Copy the complete listing that follows, letter for letter.

######

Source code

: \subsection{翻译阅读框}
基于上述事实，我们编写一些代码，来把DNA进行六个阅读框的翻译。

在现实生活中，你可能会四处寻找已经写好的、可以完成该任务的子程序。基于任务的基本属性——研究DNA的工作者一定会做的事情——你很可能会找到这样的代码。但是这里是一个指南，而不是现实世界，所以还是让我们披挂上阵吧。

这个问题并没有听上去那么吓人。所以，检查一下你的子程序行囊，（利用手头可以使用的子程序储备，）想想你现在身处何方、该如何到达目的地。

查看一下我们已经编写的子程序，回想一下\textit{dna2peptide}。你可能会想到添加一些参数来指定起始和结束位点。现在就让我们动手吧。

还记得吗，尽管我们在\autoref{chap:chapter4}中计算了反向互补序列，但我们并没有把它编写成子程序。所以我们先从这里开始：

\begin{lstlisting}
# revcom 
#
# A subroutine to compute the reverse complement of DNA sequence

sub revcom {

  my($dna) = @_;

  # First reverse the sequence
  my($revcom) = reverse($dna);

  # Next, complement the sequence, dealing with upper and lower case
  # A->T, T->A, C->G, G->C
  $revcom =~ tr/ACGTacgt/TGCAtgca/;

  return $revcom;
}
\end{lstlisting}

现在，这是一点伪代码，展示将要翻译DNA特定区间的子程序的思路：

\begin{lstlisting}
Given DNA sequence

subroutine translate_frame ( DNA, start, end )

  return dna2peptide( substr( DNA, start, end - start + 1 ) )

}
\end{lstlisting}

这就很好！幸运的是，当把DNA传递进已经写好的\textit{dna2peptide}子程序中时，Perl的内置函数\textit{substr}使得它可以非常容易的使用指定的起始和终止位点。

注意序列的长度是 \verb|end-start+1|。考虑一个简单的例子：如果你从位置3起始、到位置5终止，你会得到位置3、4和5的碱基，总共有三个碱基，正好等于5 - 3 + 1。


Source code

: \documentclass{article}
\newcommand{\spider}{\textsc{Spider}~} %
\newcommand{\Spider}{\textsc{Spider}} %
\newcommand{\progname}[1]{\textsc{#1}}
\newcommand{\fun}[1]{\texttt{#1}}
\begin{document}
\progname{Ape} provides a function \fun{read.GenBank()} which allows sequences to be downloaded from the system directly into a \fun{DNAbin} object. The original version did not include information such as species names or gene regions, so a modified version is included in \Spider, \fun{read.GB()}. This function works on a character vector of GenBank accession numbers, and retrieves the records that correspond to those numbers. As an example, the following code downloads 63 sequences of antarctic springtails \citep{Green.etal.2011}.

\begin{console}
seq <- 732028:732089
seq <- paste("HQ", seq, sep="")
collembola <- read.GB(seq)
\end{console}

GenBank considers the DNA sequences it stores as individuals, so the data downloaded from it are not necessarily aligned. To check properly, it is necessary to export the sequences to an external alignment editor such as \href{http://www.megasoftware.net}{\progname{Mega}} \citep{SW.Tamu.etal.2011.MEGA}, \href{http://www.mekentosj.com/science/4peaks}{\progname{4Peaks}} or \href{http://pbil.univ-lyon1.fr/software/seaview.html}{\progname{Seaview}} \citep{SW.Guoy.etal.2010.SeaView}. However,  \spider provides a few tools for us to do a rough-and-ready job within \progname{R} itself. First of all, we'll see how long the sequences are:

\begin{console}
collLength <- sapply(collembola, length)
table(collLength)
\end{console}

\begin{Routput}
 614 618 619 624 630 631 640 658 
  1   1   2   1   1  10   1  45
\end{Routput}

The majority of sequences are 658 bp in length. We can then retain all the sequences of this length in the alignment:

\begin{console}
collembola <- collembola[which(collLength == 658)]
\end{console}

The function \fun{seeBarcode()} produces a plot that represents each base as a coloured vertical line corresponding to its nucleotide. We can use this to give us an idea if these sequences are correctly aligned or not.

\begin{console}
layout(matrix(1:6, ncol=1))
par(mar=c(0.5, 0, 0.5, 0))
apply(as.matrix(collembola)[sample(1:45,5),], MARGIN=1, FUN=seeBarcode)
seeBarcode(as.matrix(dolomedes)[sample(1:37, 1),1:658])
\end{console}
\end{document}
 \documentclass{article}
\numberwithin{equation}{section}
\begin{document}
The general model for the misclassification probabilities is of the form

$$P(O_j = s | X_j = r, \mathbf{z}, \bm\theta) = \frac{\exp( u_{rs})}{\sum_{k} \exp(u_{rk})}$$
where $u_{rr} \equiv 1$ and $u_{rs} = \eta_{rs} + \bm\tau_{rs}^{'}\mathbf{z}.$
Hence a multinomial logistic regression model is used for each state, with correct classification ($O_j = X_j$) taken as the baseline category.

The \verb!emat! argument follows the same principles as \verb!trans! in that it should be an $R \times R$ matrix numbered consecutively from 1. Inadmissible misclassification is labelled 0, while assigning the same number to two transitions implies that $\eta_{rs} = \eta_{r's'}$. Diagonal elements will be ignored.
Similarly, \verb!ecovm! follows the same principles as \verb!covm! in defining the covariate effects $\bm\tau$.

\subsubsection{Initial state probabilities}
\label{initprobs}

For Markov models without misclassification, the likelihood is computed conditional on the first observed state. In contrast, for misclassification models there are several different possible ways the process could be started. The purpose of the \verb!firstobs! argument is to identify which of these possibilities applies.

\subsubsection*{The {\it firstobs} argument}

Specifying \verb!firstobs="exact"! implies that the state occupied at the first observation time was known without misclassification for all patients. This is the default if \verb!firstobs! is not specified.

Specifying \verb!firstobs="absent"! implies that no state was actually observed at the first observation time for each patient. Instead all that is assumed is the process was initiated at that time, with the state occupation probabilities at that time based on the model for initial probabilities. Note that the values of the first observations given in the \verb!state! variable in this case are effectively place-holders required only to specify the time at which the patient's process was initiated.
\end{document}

######

## THE ANSWER
Source code

: \subsection{翻译阅读框}
基于上述事实，我们编写一些代码，来把DNA进行六个阅读框的翻译。

在现实生活中，你可能会四处寻找已经写好的、可以完成该任务的子程序。基于任务的基本属性——研究DNA的工作者一定会做的事情——你很可能会找到这样的代码。但是这里是一个指南，而不是现实世界，所以还是让我们披挂上阵吧。

这个问题并没有听上去那么吓人。所以，检查一下你的子程序行囊，（利用手头可以使用的子程序储备，）想想你现在身处何方、该如何到达目的地。

查看一下我们已经编写的子程序，回想一下\textit{dna2peptide}。你可能会想到添加一些参数来指定起始和结束位点。现在就让我们动手吧。

还记得吗，尽管我们在\autoref{chap:chapter4}中计算了反向互补序列，但我们并没有把它编写成子程序。所以我们先从这里开始：

\begin{lstlisting}
# revcom 
#
# A subroutine to compute the reverse complement of DNA sequence

sub revcom {

  my($dna) = @_;

  # First reverse the sequence
  my($revcom) = reverse($dna);

  # Next, complement the sequence, dealing with upper and lower case
  # A->T, T->A, C->G, G->C
  $revcom =~ tr/ACGTacgt/TGCAtgca/;

  return $revcom;
}
\end{lstlisting}

现在，这是一点伪代码，展示将要翻译DNA特定区间的子程序的思路：

\begin{lstlisting}
Given DNA sequence

subroutine translate_frame ( DNA, start, end )

  return dna2peptide( substr( DNA, start, end - start + 1 ) )

}
\end{lstlisting}

这就很好！幸运的是，当把DNA传递进已经写好的\textit{dna2peptide}子程序中时，Perl的内置函数\textit{substr}使得它可以非常容易的使用指定的起始和终止位点。

注意序列的长度是 \verb|end-start+1|。考虑一个简单的例子：如果你从位置3起始、到位置5终止，你会得到位置3、4和5的碱基，总共有三个碱基，正好等于5 - 3 + 1。


Source code

: \documentclass{article}
\newcommand{\spider}{\textsc{Spider}~} %
\newcommand{\Spider}{\textsc{Spider}} %
\newcommand{\progname}[1]{\textsc{#1}}
\newcommand{\fun}[1]{\texttt{#1}}
\begin{document}
\progname{Ape} provides a function \fun{read.GenBank()} which allows sequences to be downloaded from the system directly into a \fun{DNAbin} object. The original version did not include information such as species names or gene regions, so a modified version is included in \Spider, \fun{read.GB()}. This function works on a character vector of GenBank accession numbers, and retrieves the records that correspond to those numbers. As an example, the following code downloads 63 sequences of antarctic springtails \citep{Green.etal.2011}.

\begin{console}
seq <- 732028:732089
seq <- paste("HQ", seq, sep="")
collembola <- read.GB(seq)
\end{console}

GenBank considers the DNA sequences it stores as individuals, so the data downloaded from it are not necessarily aligned. To check properly, it is necessary to export the sequences to an external alignment editor such as \href{http://www.megasoftware.net}{\progname{Mega}} \citep{SW.Tamu.etal.2011.MEGA}, \href{http://www.mekentosj.com/science/4peaks}{\progname{4Peaks}} or \href{http://pbil.univ-lyon1.fr/software/seaview.html}{\progname{Seaview}} \citep{SW.Guoy.etal.2010.SeaView}. However,  \spider provides a few tools for us to do a rough-and-ready job within \progname{R} itself. First of all, we'll see how long the sequences are:

\begin{console}
collLength <- sapply(collembola, length)
table(collLength)
\end{console}

\begin{Routput}
 614 618 619 624 630 631 640 658 
  1   1   2   1   1  10   1  45
\end{Routput}

The majority of sequences are 658 bp in length. We can then retain all the sequences of this length in the alignment:

\begin{console}
collembola <- collembola[which(collLength == 658)]
\end{console}

The function \fun{seeBarcode()} produces a plot that represents each base as a coloured vertical line corresponding to its nucleotide. We can use this to give us an idea if these sequences are correctly aligned or not.

\begin{console}
layout(matrix(1:6, ncol=1))
par(mar=c(0.5, 0, 0.5, 0))
apply(as.matrix(collembola)[sample(1:45,5),], MARGIN=1, FUN=seeBarcode)
seeBarcode(as.matrix(dolomedes)[sample(1:37, 1),1:658])
\end{console}
\end{document}
 \documentclass{article}
\numberwithin{equation}{section}
\begin{document}
The general model for the misclassification probabilities is of the form

$$P(O_j = s | X_j = r, \mathbf{z}, \bm\theta) = \frac{\exp( u_{rs})}{\sum_{k} \exp(u_{rk})}$$
where $u_{rr} \equiv 1$ and $u_{rs} = \eta_{rs} + \bm\tau_{rs}^{'}\mathbf{z}.$
Hence a multinomial logistic regression model is used for each state, with correct classification ($O_j = X_j$) taken as the baseline category.

The \verb!emat! argument follows the same principles as \verb!trans! in that it should be an $R \times R$ matrix numbered consecutively from 1. Inadmissible misclassification is labelled 0, while assigning the same number to two transitions implies that $\eta_{rs} = \eta_{r's'}$. Diagonal elements will be ignored.
Similarly, \verb!ecovm! follows the same principles as \verb!covm! in defining the covariate effects $\bm\tau$.

\subsubsection{Initial state probabilities}
\label{initprobs}

For Markov models without misclassification, the likelihood is computed conditional on the first observed state. In contrast, for misclassification models there are several different possible ways the process could be started. The purpose of the \verb!firstobs! argument is to identify which of these possibilities applies.

\subsubsection*{The {\it firstobs} argument}

Specifying \verb!firstobs="exact"! implies that the state occupied at the first observation time was known without misclassification for all patients. This is the default if \verb!firstobs! is not specified.

Specifying \verb!firstobs="absent"! implies that no state was actually observed at the first observation time for each patient. Instead all that is assumed is the process was initiated at that time, with the state occupation probabilities at that time based on the model for initial probabilities. Note that the values of the first observations given in the \verb!state! variable in this case are effectively place-holders required only to specify the time at which the patient's process was initiated.
\end{document}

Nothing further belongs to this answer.